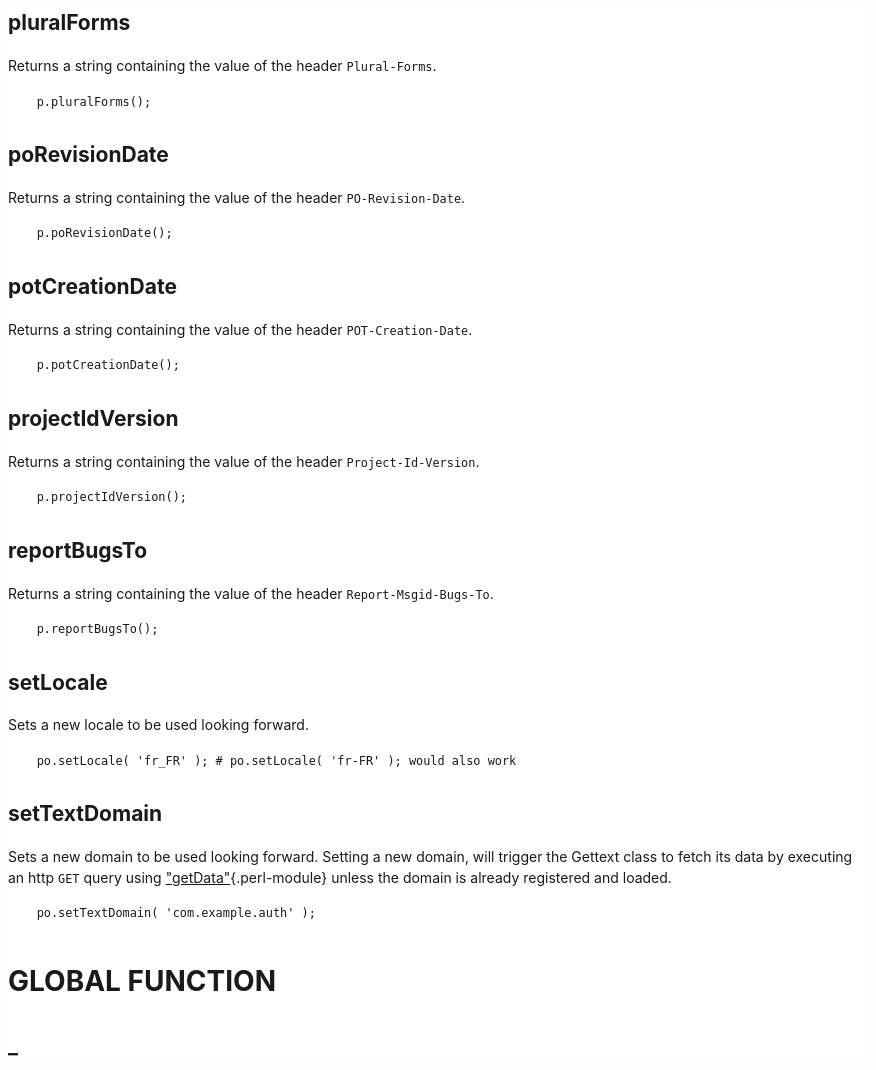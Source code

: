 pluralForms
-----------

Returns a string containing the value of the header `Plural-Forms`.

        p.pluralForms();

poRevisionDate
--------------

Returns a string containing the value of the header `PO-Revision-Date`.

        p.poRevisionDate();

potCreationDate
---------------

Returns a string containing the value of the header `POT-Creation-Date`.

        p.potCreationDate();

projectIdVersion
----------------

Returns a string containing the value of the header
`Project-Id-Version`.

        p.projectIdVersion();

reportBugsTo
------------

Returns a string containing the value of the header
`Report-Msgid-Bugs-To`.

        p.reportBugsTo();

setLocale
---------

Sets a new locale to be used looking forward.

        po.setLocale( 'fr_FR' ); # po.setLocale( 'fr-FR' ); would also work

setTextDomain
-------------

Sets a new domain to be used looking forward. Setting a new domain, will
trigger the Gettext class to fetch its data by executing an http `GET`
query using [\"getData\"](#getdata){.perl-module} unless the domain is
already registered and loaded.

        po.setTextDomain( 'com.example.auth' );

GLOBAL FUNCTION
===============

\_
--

__What the task requires__: Go through the entries above and copy each line with "Sets" in it.

__Result of the exercise__:
Sets a new locale to be used looking forward.
Sets a new domain to be used looking forward. Setting a new domain, will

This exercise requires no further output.